Retype, without any change, the line that contains "In this connection, we" and every line that follows it to the end of the entries, and nothing else.

Dataset entries
=====
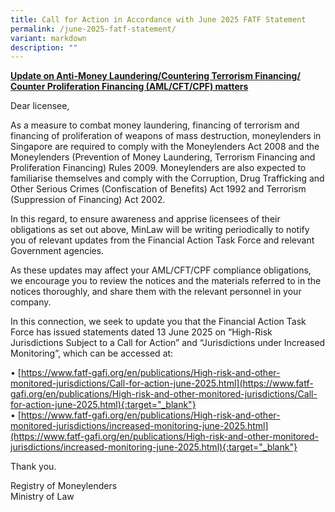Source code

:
 ```yaml
---
title: Call for Action in Accordance with June 2025 FATF Statement
permalink: /june-2025-fatf-statement/
variant: markdown
description: ""
---
```

**<u>Update on Anti-Money Laundering/Countering Terrorism Financing/ Counter Proliferation Financing (AML/CFT/CPF) matters</u>**

Dear licensee,
 
As a measure to combat money laundering, financing of terrorism and financing of proliferation of weapons of mass destruction, moneylenders in Singapore are required to comply with the Moneylenders Act 2008 and the Moneylenders (Prevention of Money Laundering, Terrorism Financing and Proliferation Financing) Rules 2009.  Moneylenders are also expected to familiarise themselves and comply with the Corruption, Drug Trafficking and Other Serious Crimes (Confiscation of Benefits) Act 1992 and Terrorism (Suppression of Financing) Act 2002.

In this regard, to ensure awareness and apprise licensees of their obligations as set out above, MinLaw will be writing periodically to notify you of relevant updates from the Financial Action Task Force and relevant Government agencies. 

As these updates may affect your AML/CFT/CPF compliance obligations, we encourage you to review the notices and the materials referred to in the notices thoroughly, and share them with the relevant personnel in your company.

In this connection, we seek to update you that the Financial Action Task Force has issued statements dated 13 June 2025 on “High-Risk Jurisdictions Subject to a Call for Action” and “Jurisdictions under Increased Monitoring”, which can be accessed at:

•	[https://www.fatf-gafi.org/en/publications/High-risk-and-other-monitored-jurisdictions/Call-for-action-june-2025.html](https://www.fatf-gafi.org/en/publications/High-risk-and-other-monitored-jurisdictions/Call-for-action-june-2025.html){:target="_blank"}<br>
•	[https://www.fatf-gafi.org/en/publications/High-risk-and-other-monitored-jurisdictions/increased-monitoring-june-2025.html](https://www.fatf-gafi.org/en/publications/High-risk-and-other-monitored-jurisdictions/increased-monitoring-june-2025.html){:target="_blank"}

Thank you.

Registry of Moneylenders<br>Ministry of Law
=====
* _Worked solution_:
In this connection, we seek to update you that the Financial Action Task Force has issued statements dated 13 June 2025 on “High-Risk Jurisdictions Subject to a Call for Action” and “Jurisdictions under Increased Monitoring”, which can be accessed at:

•	[https://www.fatf-gafi.org/en/publications/High-risk-and-other-monitored-jurisdictions/Call-for-action-june-2025.html](https://www.fatf-gafi.org/en/publications/High-risk-and-other-monitored-jurisdictions/Call-for-action-june-2025.html){:target="_blank"}<br>
•	[https://www.fatf-gafi.org/en/publications/High-risk-and-other-monitored-jurisdictions/increased-monitoring-june-2025.html](https://www.fatf-gafi.org/en/publications/High-risk-and-other-monitored-jurisdictions/increased-monitoring-june-2025.html){:target="_blank"}

Thank you.

Registry of Moneylenders<br>Ministry of Law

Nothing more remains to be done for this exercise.